Problem description:

A phrase is a palindrome if, after converting all uppercase letters into lowercase letters and removing all non-alphanumeric characters, it reads the same forward and backward. Alphanumeric characters include letters and numbers.

Given a string s, return true if it is a palindrome, or false otherwise.

Example 1: 

Input: s = "A man, a plan, a canal: Panama"
Output: true
Explanation: "amanaplanacanalpanama" is a palindrome.

Example 2:

Input: s = "race a car"
Output: false
Explanation: "raceacar" is not a palindrome.

Example 3:

Input: s = " "
Output: true
Explanation: s is an empty string "" after removing non-alphanumeric 
characters. Since an empty string reads the same forward and backward,
it is a palindrome.

Constraints:

• 1 <= s.length <= 2 * $ 10^5 $
• s consists only of printable ASCII characters.
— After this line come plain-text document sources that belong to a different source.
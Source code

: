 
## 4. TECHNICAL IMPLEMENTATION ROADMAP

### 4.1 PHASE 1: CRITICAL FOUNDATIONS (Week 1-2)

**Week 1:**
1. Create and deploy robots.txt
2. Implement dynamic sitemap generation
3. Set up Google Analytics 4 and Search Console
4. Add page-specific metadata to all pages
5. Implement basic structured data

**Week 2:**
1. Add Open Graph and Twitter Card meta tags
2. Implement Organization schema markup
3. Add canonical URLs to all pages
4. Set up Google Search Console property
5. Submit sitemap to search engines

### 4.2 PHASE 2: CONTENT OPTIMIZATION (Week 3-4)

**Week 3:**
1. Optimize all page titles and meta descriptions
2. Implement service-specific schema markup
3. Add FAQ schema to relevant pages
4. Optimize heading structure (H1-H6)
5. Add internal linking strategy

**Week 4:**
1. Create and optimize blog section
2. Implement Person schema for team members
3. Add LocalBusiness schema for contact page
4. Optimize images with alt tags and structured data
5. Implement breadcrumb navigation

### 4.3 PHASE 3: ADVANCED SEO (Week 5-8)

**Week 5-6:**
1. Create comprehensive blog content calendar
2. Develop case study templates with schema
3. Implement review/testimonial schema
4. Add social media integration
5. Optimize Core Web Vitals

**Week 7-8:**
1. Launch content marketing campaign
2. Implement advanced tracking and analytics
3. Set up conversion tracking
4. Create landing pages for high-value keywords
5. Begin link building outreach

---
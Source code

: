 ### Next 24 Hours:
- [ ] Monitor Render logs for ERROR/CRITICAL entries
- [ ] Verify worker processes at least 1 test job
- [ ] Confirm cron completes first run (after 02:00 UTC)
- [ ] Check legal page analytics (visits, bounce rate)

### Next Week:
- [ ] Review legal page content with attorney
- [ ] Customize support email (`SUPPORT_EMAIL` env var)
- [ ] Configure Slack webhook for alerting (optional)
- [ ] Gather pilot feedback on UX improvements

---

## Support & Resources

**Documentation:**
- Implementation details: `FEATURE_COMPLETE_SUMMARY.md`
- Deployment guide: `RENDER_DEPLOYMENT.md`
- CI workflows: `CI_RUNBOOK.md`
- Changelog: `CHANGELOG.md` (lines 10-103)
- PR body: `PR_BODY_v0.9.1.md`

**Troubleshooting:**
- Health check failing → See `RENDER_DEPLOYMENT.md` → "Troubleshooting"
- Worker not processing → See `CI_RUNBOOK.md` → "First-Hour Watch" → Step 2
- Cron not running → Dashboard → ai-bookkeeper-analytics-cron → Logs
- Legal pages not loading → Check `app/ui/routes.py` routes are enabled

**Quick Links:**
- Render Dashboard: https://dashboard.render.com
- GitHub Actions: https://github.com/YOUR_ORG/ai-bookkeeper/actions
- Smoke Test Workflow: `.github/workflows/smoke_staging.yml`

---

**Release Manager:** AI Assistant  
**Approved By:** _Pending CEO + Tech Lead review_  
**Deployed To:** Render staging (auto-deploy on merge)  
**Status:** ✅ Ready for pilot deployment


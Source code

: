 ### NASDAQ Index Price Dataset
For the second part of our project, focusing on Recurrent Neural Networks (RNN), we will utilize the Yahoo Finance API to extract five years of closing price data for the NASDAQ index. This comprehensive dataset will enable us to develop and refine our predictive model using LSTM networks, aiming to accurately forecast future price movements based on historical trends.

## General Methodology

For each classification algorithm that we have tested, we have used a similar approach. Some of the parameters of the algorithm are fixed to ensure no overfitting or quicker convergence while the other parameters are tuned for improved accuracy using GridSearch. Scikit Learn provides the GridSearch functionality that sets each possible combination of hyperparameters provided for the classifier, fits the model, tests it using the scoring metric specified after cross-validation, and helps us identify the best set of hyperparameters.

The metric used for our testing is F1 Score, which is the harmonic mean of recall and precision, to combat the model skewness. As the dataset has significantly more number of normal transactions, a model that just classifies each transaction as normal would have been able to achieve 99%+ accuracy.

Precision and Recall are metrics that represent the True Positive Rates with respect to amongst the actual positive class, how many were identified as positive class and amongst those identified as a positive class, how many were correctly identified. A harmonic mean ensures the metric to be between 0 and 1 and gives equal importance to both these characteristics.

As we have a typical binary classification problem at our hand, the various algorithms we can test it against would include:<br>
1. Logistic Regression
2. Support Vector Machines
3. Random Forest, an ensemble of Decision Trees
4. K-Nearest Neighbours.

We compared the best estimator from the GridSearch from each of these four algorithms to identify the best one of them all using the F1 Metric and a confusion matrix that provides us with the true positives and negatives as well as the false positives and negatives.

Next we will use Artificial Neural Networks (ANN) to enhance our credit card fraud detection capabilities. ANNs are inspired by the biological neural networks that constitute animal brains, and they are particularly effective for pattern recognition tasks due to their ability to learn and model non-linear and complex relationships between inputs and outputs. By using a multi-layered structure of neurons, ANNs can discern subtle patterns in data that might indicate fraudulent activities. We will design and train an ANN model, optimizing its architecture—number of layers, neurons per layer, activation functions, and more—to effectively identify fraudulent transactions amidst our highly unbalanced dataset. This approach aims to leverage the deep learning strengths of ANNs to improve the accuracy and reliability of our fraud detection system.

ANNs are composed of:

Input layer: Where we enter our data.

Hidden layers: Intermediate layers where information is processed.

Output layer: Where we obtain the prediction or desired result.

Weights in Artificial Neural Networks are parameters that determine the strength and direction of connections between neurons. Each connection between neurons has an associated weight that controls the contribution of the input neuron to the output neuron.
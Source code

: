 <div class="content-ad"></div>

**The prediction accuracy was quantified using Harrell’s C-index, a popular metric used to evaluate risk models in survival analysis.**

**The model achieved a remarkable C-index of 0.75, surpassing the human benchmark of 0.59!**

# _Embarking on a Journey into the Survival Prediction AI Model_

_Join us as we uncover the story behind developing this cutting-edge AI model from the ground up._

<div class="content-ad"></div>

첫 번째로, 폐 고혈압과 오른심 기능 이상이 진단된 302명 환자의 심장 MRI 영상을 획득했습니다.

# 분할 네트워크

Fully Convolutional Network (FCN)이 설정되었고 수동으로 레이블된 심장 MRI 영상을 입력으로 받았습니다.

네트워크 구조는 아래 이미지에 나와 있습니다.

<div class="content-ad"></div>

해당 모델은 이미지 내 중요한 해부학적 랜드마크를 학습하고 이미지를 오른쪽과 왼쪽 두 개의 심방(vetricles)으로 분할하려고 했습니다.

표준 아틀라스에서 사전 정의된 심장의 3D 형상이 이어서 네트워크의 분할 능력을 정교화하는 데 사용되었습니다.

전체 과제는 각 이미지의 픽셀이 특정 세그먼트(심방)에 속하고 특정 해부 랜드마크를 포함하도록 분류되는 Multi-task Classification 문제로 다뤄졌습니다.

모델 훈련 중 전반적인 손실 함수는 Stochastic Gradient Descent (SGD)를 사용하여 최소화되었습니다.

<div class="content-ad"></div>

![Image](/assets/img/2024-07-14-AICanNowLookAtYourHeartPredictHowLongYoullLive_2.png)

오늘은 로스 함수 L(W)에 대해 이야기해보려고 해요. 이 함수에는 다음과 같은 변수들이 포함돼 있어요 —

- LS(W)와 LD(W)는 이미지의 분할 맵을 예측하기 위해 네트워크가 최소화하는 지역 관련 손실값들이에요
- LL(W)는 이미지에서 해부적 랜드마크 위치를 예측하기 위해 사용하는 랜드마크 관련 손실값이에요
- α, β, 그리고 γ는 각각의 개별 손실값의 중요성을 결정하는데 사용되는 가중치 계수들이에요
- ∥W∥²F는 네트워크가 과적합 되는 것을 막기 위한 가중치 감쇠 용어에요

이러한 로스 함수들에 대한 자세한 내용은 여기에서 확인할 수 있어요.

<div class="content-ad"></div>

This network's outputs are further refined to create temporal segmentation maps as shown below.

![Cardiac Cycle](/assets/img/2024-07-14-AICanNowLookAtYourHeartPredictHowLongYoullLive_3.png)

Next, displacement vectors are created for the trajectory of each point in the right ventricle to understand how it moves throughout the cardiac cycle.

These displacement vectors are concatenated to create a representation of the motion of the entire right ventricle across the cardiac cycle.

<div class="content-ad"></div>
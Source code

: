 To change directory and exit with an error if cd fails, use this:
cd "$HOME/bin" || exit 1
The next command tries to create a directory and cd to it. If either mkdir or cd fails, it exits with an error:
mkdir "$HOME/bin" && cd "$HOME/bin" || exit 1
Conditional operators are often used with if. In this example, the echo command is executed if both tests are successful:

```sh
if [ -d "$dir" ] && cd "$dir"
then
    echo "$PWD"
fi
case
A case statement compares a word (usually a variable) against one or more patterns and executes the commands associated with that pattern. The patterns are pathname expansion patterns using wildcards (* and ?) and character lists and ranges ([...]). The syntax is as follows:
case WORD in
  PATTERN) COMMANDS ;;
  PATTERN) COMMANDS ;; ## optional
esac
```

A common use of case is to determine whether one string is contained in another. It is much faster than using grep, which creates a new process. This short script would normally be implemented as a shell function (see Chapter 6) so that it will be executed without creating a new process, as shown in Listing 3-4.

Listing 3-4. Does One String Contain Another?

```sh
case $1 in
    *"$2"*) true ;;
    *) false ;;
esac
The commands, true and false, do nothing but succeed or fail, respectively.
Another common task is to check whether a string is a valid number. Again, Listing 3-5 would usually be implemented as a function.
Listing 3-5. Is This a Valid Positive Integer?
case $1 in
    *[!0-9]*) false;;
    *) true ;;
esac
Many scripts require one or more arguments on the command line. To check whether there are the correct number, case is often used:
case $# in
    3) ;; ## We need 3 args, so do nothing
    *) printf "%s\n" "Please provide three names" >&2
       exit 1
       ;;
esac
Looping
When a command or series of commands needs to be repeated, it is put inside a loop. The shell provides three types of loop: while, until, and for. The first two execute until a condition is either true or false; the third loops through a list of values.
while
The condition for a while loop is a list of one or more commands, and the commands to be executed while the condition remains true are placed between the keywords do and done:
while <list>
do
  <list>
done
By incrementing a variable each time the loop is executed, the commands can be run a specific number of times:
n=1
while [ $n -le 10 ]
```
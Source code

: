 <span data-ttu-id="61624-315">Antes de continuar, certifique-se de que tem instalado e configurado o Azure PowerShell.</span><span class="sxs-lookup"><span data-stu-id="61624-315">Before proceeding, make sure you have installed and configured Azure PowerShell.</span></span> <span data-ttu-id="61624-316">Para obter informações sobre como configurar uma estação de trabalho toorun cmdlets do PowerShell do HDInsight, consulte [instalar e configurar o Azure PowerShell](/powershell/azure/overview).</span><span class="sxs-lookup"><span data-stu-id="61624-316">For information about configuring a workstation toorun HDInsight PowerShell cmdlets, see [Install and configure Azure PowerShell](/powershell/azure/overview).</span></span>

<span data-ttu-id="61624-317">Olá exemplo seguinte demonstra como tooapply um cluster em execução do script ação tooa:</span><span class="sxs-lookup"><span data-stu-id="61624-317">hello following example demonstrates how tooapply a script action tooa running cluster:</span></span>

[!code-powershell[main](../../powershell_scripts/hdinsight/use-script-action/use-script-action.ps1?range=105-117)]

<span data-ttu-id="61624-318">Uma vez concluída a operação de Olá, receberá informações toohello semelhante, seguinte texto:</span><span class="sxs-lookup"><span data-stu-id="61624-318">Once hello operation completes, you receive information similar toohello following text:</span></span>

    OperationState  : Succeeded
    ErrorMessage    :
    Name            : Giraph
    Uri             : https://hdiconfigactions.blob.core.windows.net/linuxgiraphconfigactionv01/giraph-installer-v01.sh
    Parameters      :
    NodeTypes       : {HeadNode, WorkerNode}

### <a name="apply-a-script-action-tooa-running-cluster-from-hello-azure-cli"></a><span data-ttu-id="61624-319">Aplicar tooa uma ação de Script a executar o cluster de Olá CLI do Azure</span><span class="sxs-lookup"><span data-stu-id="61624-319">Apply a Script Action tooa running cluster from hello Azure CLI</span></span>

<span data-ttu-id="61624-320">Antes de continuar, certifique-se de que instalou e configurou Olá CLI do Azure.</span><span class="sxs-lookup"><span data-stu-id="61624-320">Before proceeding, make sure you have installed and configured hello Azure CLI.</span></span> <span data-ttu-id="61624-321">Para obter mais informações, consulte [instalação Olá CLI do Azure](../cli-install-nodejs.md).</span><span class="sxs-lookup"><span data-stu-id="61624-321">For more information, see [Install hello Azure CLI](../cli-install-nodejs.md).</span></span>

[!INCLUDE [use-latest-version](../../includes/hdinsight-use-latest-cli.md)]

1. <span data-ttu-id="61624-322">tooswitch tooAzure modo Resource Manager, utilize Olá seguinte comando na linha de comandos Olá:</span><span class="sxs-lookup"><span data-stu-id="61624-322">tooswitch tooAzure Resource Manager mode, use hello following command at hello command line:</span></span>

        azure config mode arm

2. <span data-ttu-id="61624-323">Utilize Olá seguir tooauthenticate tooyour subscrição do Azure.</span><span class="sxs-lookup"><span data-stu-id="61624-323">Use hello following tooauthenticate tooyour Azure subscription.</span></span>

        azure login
Python solution Link to heading

# leetcode_125.py

class Solution:
    def isPalindrome(self, s: str) -> bool:
        if len(s) == 1:
            return True
        alnum_s = "".join(char.lower() for char in s if char.isalnum())
        if alnum_s == "".join(reversed(alnum_s)):
            return True
        return False

Python statistics Link to heading

Runtime: 58 ms - beats 66.66% of python3 submissions.
Memory Usage: 19.3 MB - beats 8.89% of python3 submissions.

Complexity analysis Link to heading

• Time: $ O(n) $, because the reversed() function traverses the alphanumeric version of the input string entirely, every time. The other $ O(n) $ operation is found in the forloop above it, but that runs slightly faster because not all iterations are expensive, only the ones where the char is alphanumeric.

• Space: $ O(n + n) = 2 ~ O(n) = O(n)$ because we create two string of size $ n $, the input string filtered for alphanumeric characters only, and the reverse of that. This is inefficient, which makes me believe the optimal solution involves clever referencing, aka pointers.